───── Entries provided

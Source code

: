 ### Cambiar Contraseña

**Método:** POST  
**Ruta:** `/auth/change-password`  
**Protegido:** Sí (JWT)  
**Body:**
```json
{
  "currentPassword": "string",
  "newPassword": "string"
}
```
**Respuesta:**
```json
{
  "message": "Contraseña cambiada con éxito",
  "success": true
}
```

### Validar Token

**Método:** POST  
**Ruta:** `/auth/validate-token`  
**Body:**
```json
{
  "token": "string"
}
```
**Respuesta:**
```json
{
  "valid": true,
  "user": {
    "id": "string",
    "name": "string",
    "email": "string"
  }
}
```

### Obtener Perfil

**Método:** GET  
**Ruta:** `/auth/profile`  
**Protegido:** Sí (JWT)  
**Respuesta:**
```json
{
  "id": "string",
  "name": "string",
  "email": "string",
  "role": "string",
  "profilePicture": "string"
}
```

──────────
───── Entries provided

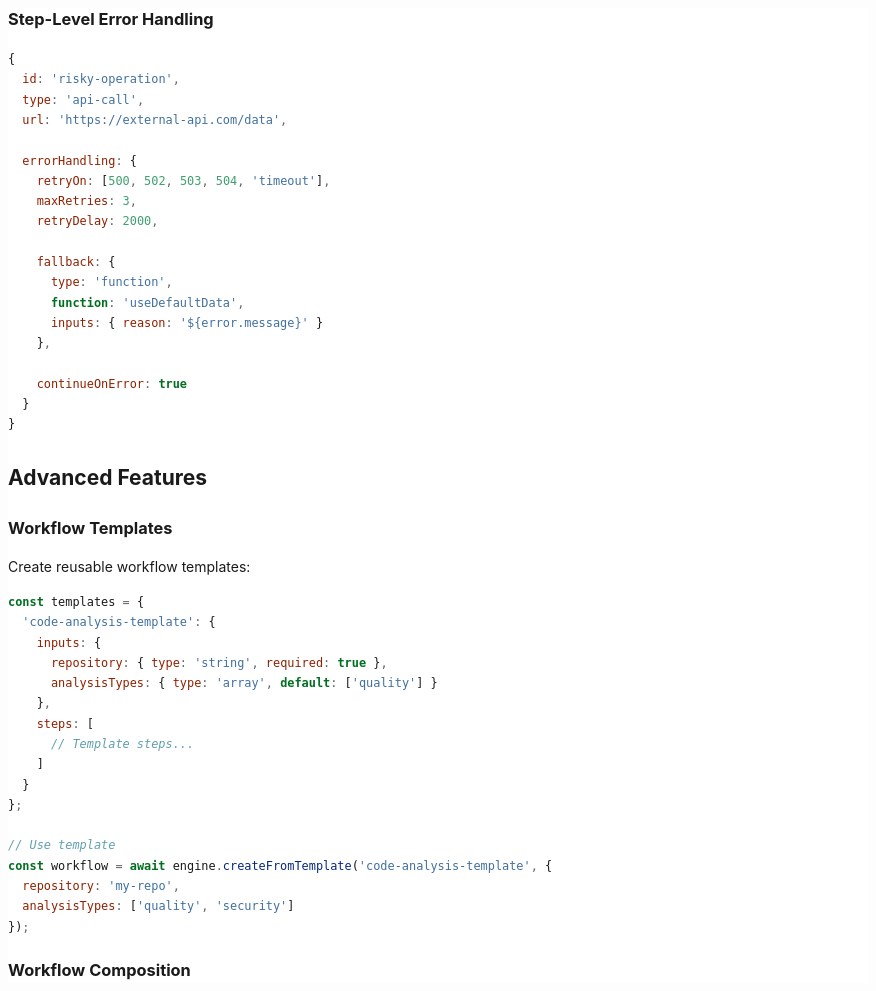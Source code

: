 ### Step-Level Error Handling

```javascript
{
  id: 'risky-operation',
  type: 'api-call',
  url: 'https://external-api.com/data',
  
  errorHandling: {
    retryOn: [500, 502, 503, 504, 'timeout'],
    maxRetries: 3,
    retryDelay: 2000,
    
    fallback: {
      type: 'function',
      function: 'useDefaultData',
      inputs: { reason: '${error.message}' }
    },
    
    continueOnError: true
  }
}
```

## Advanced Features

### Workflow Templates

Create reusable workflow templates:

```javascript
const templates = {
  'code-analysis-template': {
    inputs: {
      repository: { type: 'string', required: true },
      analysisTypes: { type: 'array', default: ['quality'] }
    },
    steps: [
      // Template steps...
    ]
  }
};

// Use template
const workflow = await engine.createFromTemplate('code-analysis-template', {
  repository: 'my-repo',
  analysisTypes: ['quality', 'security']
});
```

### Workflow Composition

──────────

§ What you need to do:
Search the entries for the word "Ruta". Copy every line where it occurs.

§ Output for this exercise:
**Ruta:** `/auth/change-password`  
**Ruta:** `/auth/validate-token`  
**Ruta:** `/auth/profile`  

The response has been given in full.